Here are a few pictures with explanations I can remember. He covered so much more.
Field work is done by Jenny, two hired workers,
and Vince, when he is not working his day job.
We were offered samples of almost everything left in the fields. Great fun.
Drying pop corn, a tiny baby corn, and some of the various Chinese specialties
Apples are a big part of the farm with a couple dozen varieties
specifically selected to blend for hard cider. Much of this is marketed under the Belden Barns label,
along with estate wines.
Back at the house, we all enjoyed a Cobb Salad with the freshest ingredients imaginable. It really does make a difference.
Over the meal, we got a better sense of just how complex family farming can be - and how much labor. A handful of acres produce work, mostly work. Winter is for planning and raising starters in the greenhouse, then comes planting, new sections going in week by week so chefs can have a continuing supply. Harvest lasts from spring, through summer, into fall, each variety in its own time. Then, field crops are plowed under to mulch the soil and temporary cover crops are put in to feed soil microbes over the winter. No breaks.
"No breaks" also meant lunch was quick. Vince and Jenny had to return to the fields and Tom and Kathleen needed to get on the road to visit her sister an hour away. We all hugged, promised to get together again, and went on our ways.
Marianne and I decided we had not seen enough of Jack London Park the day before, so we headed back to Glen Ellen (on the better road Tom had originally suggested).
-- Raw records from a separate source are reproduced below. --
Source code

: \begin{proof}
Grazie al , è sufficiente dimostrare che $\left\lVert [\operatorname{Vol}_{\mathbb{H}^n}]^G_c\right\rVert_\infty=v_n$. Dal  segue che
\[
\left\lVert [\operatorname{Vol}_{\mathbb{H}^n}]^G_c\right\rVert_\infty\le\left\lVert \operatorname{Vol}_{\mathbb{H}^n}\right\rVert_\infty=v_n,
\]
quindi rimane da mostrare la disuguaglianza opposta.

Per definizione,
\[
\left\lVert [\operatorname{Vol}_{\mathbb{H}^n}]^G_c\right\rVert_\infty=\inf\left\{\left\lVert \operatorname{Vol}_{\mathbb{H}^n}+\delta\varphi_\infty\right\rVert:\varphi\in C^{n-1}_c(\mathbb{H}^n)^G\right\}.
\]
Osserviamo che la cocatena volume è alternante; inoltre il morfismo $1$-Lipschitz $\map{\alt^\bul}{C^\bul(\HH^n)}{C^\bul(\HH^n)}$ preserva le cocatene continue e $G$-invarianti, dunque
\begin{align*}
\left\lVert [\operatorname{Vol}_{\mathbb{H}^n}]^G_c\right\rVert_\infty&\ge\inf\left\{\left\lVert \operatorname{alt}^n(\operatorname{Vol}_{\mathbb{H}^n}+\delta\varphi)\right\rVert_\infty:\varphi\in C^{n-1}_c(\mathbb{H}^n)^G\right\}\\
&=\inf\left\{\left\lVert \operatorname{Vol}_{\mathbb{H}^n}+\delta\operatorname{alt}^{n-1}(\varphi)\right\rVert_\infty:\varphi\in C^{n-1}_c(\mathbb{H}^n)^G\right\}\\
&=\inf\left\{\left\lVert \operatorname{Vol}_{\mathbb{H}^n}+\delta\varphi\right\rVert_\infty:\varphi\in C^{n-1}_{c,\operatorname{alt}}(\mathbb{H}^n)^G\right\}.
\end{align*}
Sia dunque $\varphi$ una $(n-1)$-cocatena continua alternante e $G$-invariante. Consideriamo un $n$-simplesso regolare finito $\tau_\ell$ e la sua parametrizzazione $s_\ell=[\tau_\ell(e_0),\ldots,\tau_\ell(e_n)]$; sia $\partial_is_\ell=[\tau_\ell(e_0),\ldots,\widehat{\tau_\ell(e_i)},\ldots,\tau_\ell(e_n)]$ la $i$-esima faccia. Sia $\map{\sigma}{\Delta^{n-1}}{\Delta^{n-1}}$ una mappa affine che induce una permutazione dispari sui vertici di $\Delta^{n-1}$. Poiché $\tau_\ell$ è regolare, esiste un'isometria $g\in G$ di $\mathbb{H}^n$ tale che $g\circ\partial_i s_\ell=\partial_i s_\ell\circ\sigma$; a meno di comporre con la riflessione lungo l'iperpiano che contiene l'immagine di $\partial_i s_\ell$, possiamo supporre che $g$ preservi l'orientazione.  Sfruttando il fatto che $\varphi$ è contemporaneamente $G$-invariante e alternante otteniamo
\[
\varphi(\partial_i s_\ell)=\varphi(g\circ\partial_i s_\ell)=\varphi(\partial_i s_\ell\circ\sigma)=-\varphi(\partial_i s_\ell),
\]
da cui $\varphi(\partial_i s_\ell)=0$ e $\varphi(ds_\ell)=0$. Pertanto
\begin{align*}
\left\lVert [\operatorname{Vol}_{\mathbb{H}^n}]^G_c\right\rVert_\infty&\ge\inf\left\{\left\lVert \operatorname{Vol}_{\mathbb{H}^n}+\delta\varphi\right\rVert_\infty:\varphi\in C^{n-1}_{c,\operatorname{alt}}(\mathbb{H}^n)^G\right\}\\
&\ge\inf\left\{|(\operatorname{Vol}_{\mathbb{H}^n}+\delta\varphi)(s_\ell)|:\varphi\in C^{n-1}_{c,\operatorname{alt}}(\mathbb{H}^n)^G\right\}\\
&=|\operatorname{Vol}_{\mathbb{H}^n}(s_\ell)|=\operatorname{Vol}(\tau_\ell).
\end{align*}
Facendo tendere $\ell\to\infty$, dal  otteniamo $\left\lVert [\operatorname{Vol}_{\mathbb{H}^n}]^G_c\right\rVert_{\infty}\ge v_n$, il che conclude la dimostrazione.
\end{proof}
Inside the park, we headed to Beauty Ranch, London's experiment with state-of-the-art ranching (like Vince and Jenny's farm operation?).
Even a hundred years ago, the key to farming in Sonoma County was water.
London experimented with heavy mobile tanks, but the wagons proved too heavy for use on the slopes.
He had seen cattle in Hawaii eating cactus, so he had a special spineless variety developed for his own herd. However, the cactus grew too slowly to keep up with hungry cows.
Eschewing mechanical tractors, London also raised Percheron work horses, housed in stylish stone barns. He developed processes for treating horse manure to fertilize his farm field. A hippie idealist before his time.
Fortunately, Jack London did have a lucrative day job to pay for everything. That work was carried out in the cottage at Beauty Ranch, our next stop.
There were two small buildings on the property when London bought Beauty Ranch.
They were expanded into "The Cottage" where he and Charlain lived and worked.
Guests were entertained in the separate kitchen/parlor building
and housed in rooms built above the carriage house. (Later destroyed by fire.)
Jack died in this garden-view porch in 1916
and Charlain did as well, many years later.
We stopped by the small gift shop and bought two more London books. Now, we have way more reading to do than we have time. Let's see.
Back in Glen Ellen, we stopped at the Jack London Saloon for a beer, non-alcoholic of course. Then we picked up paninis at the market and spread our evening snack by the lodge pool. A nice end of a nice farm and ranch day.
The Wednesday return trip was completely unremarkable, a short drive through Sonoma County two-lane roads and then three hours of freeways.
I don't know if we will come this way again, but maybe.